Abolitionists, even when they were a small unpopular minority, were never forced to participate in human slavery. Forcing nuns to pay for human abortions is really a grotesque new level of genuine evil, even for the Party of Slavery, i.e. the Democrats.
Now on this one I'll agree with you. No one should be forced to participate in any way with the actions of another based on their private morals for exactly the same reason no one else should be forcibly prevented from their private actions based on a third party's private morals. The two issues are identical.
One occasionally abetted by you-know-who. Because having the ability to (hypothetically) pass on catering a gay-wedding is the same as being "anti-gay".
they conflate 'tolerance' with affirmation.
Your link is not wearing matching socks.
If you have noticed religious efforts to outlaw or ban porn then you haven't been paying attention.
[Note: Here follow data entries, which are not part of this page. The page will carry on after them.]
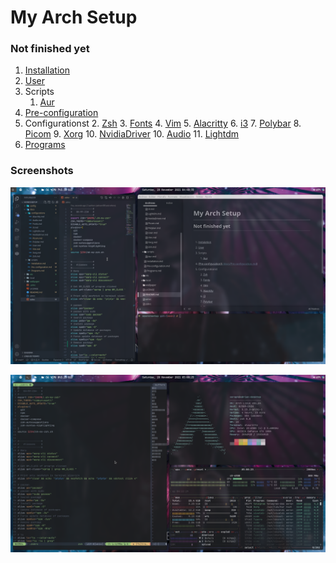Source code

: # My Arch Setup

### Not finished yet



1. [Installation](./docs/Installation.md)
2. [User](./docs/configurations/User.md)
3. Scripts
   1. [Aur](./docs/scripts/Aur.md)
4. [Pre-configuration](./docs/Pre-configuration.md)
5. Configurationst
   2. [Zsh](./docs/configurations/Zsh.md)
   3. [Fonts](./docs/configurations/Fonts.md)
   4. [Vim](./docs/configurations/Vim.md)
   5. [Alacritty](./docs/configurations/Alacritty.md)
   6. [i3](./docs/configurations/i3.md)
   7. [Polybar](./docs/configurations/Polybar.md)
   8. [Picom](./docs/configurations/Picom.md)
   9. [Xorg](./docs/configurations/Xorg.md)
   10. [NvidiaDriver](./docs/configurations/NvidiaDriver.md)
   10. [Audio](./docs/configurations/Audio.md)
   11. [Lightdm](./docs/configurations/Lightdm.md)
6. [Programs](./docs/Programs.md)



### Screenshots

![code](./screenshots/code.png)



![terminals](./screenshots/terminals.png)
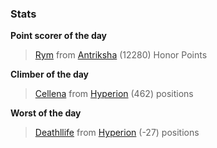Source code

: 

### Stats

**Point scorer of the day**
>[Rym](/#/character/Antriksha/863883) from [Antriksha](/#/ranking/Antriksha)  (12280) Honor Points


**Climber of the day**
>[Cellena](/#/character/Hyperion/142989) from [Hyperion](/#/ranking/Hyperion)  (462) positions


**Worst of the day**
>[Deathllife](/#/character/Hyperion/799019) from [Hyperion](/#/ranking/Hyperion)  (-27) positions



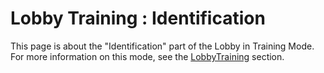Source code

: # Lobby Training : Identification

This page is about the "Identification" part of the Lobby in Training Mode. For more information on this mode, see the [LobbyTraining](https://github.com/Ericmas001/BluffinMuffin.Protocol/blob/master/Documentation/LobbyTraining.md) section.
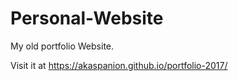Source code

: # Personal-Website
My old portfolio Website.

Visit it at https://akaspanion.github.io/portfolio-2017/
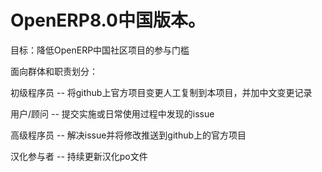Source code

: # OpenERP8.0中国版本。

目标：降低OpenERP中国社区项目的参与门槛

面向群体和职责划分：

初级程序员 -- 将github上官方项目变更人工复制到本项目，并加中文变更记录

用户/顾问   -- 提交实施或日常使用过程中发现的issue

高级程序员 --  解决issue并将修改推送到github上的官方项目

汉化参与者 -- 持续更新汉化po文件
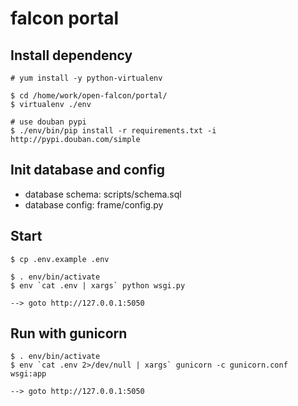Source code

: falcon portal
============

## Install dependency

    # yum install -y python-virtualenv

    $ cd /home/work/open-falcon/portal/
    $ virtualenv ./env

    # use douban pypi
    $ ./env/bin/pip install -r requirements.txt -i http://pypi.douban.com/simple


## Init database and config

- database schema: scripts/schema.sql
- database config: frame/config.py

## Start

    $ cp .env.example .env

    $ . env/bin/activate
    $ env `cat .env | xargs` python wsgi.py

    --> goto http://127.0.0.1:5050


## Run with gunicorn

    $ . env/bin/activate
    $ env `cat .env 2>/dev/null | xargs` gunicorn -c gunicorn.conf wsgi:app

    --> goto http://127.0.0.1:5050


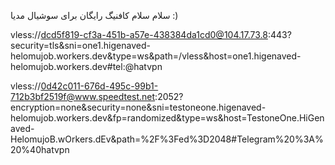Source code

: سلام سلام 
کافنیگ رایگان برای سوشیال مدیا :)



vless://dcd5f819-cf3a-451b-a57e-438384da1cd0@104.17.73.8:443?security=tls&sni=one1.higenaved-helomujob.workers.dev&type=ws&path=/vless&host=one1.higenaved-helomujob.workers.dev#tel:@hatvpn

vless://0d42c011-676d-495c-99b1-712b3bf2519f@www.speedtest.net:2052?encryption=none&security=none&sni=testoneone.higenaved-helomujob.workers.dev&fp=randomized&type=ws&host=TestoneOne.HiGenaved-HelomujoB.wOrkers.dEv&path=%2F%3Fed%3D2048#Telegram%20%3A%20%40hatvpn
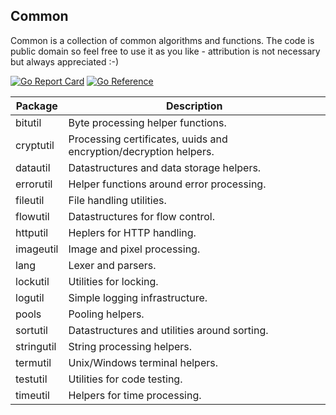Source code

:Common
--
Common is a collection of common algorithms and functions. The code is public domain so feel free to use it as you like - attribution is not necessary but always appreciated :-)

[![Go Report Card](https://goreportcard.com/badge/devt.de/krotik/common?style=flat-square)](https://goreportcard.com/report/devt.de/krotik/common)
[![Go Reference](https://pkg.go.dev/badge/krotik/common.svg)](https://pkg.go.dev/devt.de/krotik/common)

|Package|Description|
| --- | --- |
| bitutil | Byte processing helper functions. |
| cryptutil | Processing certificates, uuids and encryption/decryption helpers. |
| datautil | Datastructures and data storage helpers. |
| errorutil | Helper functions around error processing. |
| fileutil | File handling utilities. |
| flowutil | Datastructures for flow control. |
| httputil | Heplers for HTTP handling. |
| imageutil | Image and pixel processing. |
| lang | Lexer and parsers. |
| lockutil | Utilities for locking. |
| logutil | Simple logging infrastructure. |
| pools | Pooling helpers. |
| sortutil | Datastructures and utilities around sorting. |
| stringutil | String processing helpers. |
| termutil | Unix/Windows terminal helpers. |
| testutil | Utilities for code testing. |
| timeutil | Helpers for time processing. |
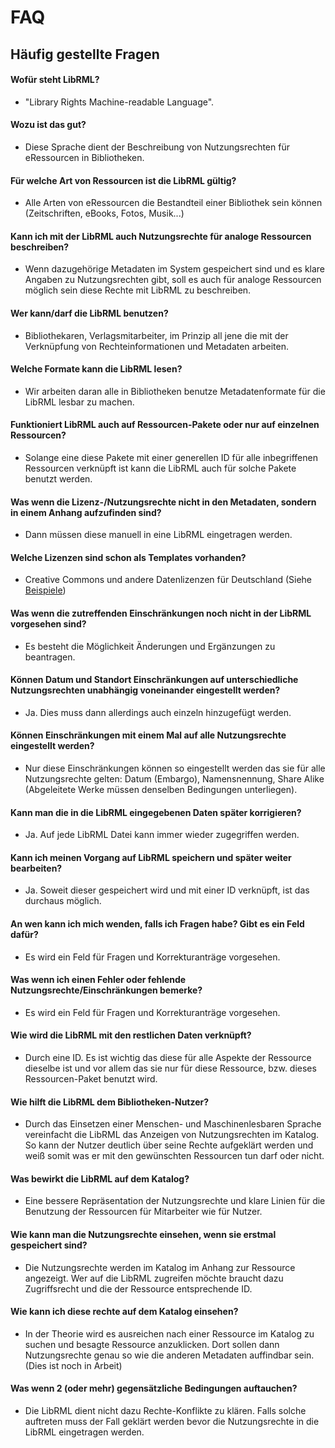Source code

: # FAQ
## Häufig gestellte Fragen


#### Wofür steht LibRML?

- "Library Rights Machine-readable Language".

#### Wozu ist das gut?

- Diese Sprache dient der Beschreibung von Nutzungsrechten für eRessourcen in Bibliotheken.

#### Für welche Art von Ressourcen ist die LibRML gültig?

- Alle Arten von eRessourcen die Bestandteil einer Bibliothek sein können (Zeitschriften, eBooks, Fotos, Musik...)

#### Kann ich mit der LibRML auch Nutzungsrechte für analoge Ressourcen beschreiben?

- Wenn dazugehörige Metadaten im System gespeichert sind und es klare Angaben zu Nutzungsrechten gibt, soll es auch für analoge Ressourcen möglich sein diese Rechte mit LibRML zu beschreiben. 

#### Wer kann/darf die LibRML benutzen?

- Bibliothekaren, Verlagsmitarbeiter, im Prinzip all jene die mit der Verknüpfung von Rechteinformationen und Metadaten arbeiten.

#### Welche Formate kann die LibRML lesen?

- Wir arbeiten daran alle in Bibliotheken benutze Metadatenformate für die LibRML lesbar zu machen. 

#### Funktioniert LibRML auch auf Ressourcen-Pakete oder nur auf einzelnen Ressourcen? 

- Solange eine diese Pakete mit einer generellen ID für alle inbegriffenen Ressourcen verknüpft ist kann die LibRML auch für solche Pakete benutzt werden.

#### Was wenn die Lizenz-/Nutzungsrechte nicht in den Metadaten, sondern in einem Anhang aufzufinden sind?

- Dann müssen diese manuell in eine LibRML eingetragen werden.

#### Welche Lizenzen sind schon als Templates vorhanden?

- Creative Commons und andere Datenlizenzen für Deutschland (Siehe [Beispiele](tmpl/beispiele.markdown)) 

#### Was wenn die zutreffenden Einschränkungen noch nicht in der LibRML vorgesehen sind?

- Es besteht die Möglichkeit Änderungen und Ergänzungen zu beantragen.

#### Können Datum und Standort Einschränkungen auf unterschiedliche Nutzungsrechten unabhängig voneinander eingestellt werden?

- Ja. Dies muss dann allerdings auch einzeln hinzugefügt werden.

#### Können Einschränkungen mit einem Mal auf alle Nutzungsrechte eingestellt werden?

- Nur diese Einschränkungen können so eingestellt werden das sie für alle Nutzungsrechte gelten: Datum (Embargo), Namensnennung, Share Alike (Abgeleitete Werke müssen denselben Bedingungen unterliegen).

#### Kann man die in die LibRML eingegebenen Daten später korrigieren? 

- Ja. Auf jede LibRML Datei kann immer wieder zugegriffen werden.

#### Kann ich meinen Vorgang auf LibRML speichern und später weiter bearbeiten? 

- Ja. Soweit dieser gespeichert wird und mit einer ID verknüpft, ist das durchaus möglich.

#### An wen kann ich mich wenden, falls ich Fragen habe? Gibt es ein Feld dafür?

- Es wird ein Feld für Fragen und Korrekturanträge vorgesehen.

#### Was wenn ich einen Fehler oder fehlende Nutzungsrechte/Einschränkungen bemerke?

- Es wird ein Feld für Fragen und Korrekturanträge vorgesehen.

#### Wie wird die LibRML mit den restlichen Daten verknüpft?

- Durch eine ID. Es ist wichtig das diese für alle Aspekte der Ressource dieselbe ist und vor allem das sie nur für diese Ressource, bzw. dieses Ressourcen-Paket benutzt wird.

#### Wie hilft die LibRML dem Bibliotheken-Nutzer?

- Durch das Einsetzen einer Menschen- und Maschinenlesbaren Sprache vereinfacht die LibRML das Anzeigen von Nutzungsrechten im Katalog. So kann der Nutzer deutlich über seine Rechte aufgeklärt werden und weiß somit was er mit den gewünschten Ressourcen tun darf oder nicht.

#### Was bewirkt die LibRML auf dem Katalog?

- Eine bessere Repräsentation der Nutzungsrechte und klare Linien für die Benutzung der Ressourcen für Mitarbeiter wie für Nutzer.

#### Wie kann man die Nutzungsrechte einsehen, wenn sie erstmal gespeichert sind?

- Die Nutzungsrechte werden im Katalog im Anhang zur Ressource angezeigt. Wer auf die LibRML zugreifen möchte braucht dazu Zugriffsrecht und die der Ressource entsprechende ID.

#### Wie kann ich diese rechte auf dem Katalog einsehen?

- In der Theorie wird es ausreichen nach einer Ressource im Katalog zu suchen und besagte Ressource anzuklicken. Dort sollen dann Nutzungsrechte genau so wie die anderen Metadaten auffindbar sein. (Dies ist noch in Arbeit)

#### Was wenn 2 (oder mehr) gegensätzliche Bedingungen auftauchen?

- Die LibRML dient nicht dazu Rechte-Konflikte zu klären. Falls solche auftreten muss der Fall geklärt werden bevor die Nutzungsrechte in die LibRML eingetragen werden.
They're not as obvious because they don't have the "no establishment of religion" cover that the left's anti-religious efforts do, but they definitely there.
One example is the sudden change, in the Bush administration, in how the 2257 regulations were enforced - putting lots of small producers out of business and imposing big burdens on the rest. The ostensible reason was to fight against child porn, but that was just the religious right using "child porn!" as cover in the same way the leftists use "no establishment of religion!" as cover to pursue their respective anti-porn/anti-religion agendas.
Obscenity laws are routinely held up, encouraged, and vociferously defended by both sides of the political spectrum douche.
"People of faith" have the habit of using reason only when its convenient to their beliefs. The minute the facts turn against their beliefs they retreat into faith. It's such bullshit.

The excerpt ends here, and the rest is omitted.